Thursday, April 15, 2010

Europhrenia - Lech Kaczynski, a counter-homage

A few weeks back I had a bone to pick, or as they say in German, a hen to pluck, with Libération’s Brussels correspondent Jean Quatremer after he had mounted one of his traditional hobby horses and bemoaned the excess of rosbifs speaking English at the European Commission. However, Monsieur Quatremer hits the nail on the head most days, calling spades spades, and, as the French say, cats cats; none more so this week with his welcome corrective to all the lachrymose homages to Polish president Lech Kaczynski following his death in Saturday’s Smolensk air disaster.

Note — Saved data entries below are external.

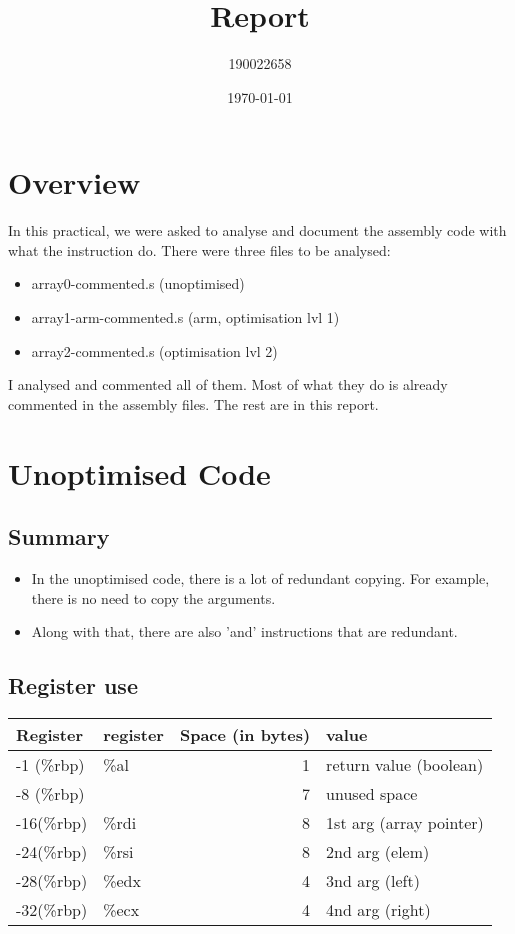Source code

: \documentclass[11pt]{article}
\author{190022658}
\date{\today}
\title{Report}
\begin{document}
\maketitle

\section{Overview}
\label{sec:org5eae406}
In this practical, we were asked to analyse and document the assembly code with what the instruction do. There were three files to be analysed:
\begin{itemize}
\item array0-commented.s (unoptimised)
\item array1-arm-commented.s (arm, optimisation lvl 1)
\item array2-commented.s (optimisation lvl 2)
\end{itemize}
I analysed and commented all of them. Most of what they do is already commented in the assembly files. The rest are in this report.


\section{Unoptimised Code}
\label{sec:org4671a17}

\subsection{Summary}
\label{sec:org6aef28a}
\begin{itemize}
\item In the unoptimised code, there is a lot of redundant copying. For example, there is no need to copy the arguments.
\item Along with that, there are also 'and' instructions that are redundant.
\end{itemize}


\subsection{Register use}
\label{sec:org92fdac9}
\begin{center}
\begin{tabular}{llrl}
\hline
Register & register & Space (in bytes) & value\\
\hline
-1 (\%rbp) & \%al & 1 & return value (boolean)\\
-8 (\%rbp) &  & 7 & unused space\\
-16(\%rbp) & \%rdi & 8 & 1st arg (array pointer)\\
-24(\%rbp) & \%rsi & 8 & 2nd arg (elem)\\
-28(\%rbp) & \%edx & 4 & 3nd arg (left)\\
-32(\%rbp) & \%ecx & 4 & 4nd arg (right)\\
\hline
\end{tabular}
\end{center}
\end{document}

Promisingly entitled “Death of a Nationalist Reactionary”, Quatremer is amazed that death has transformed "this reactionary, bigoted, eurosceptic and brutal man, who was the worst president which Poland ever had, into a veritable icon... It was while his brother was prime-minister that he gave the true measure of himself. The two brother governed with the League of Families, a small anti-Semitic, xenophobic, violently reactionary party they protected. Authoritarian, little concerned with public liberties, they ruined the lives of hundreds of people throwing themselves into a fantasy witch-hunt of former communists.” Quatremer also quotes a European leader who described the Kaczynski twins as in need of some “good psychoanalysis.”
The article comes with a health warning, and regrets that the death of the legendary Anna Walentynowicz of Solidarity gave rise to fewer and less profuse hommages. “Let’s just hope that Lech’s death won’t mean that Jaroslaw gets elected in his place, the latter being even worse than his twin.” And so say some, though perhaps not all, of us.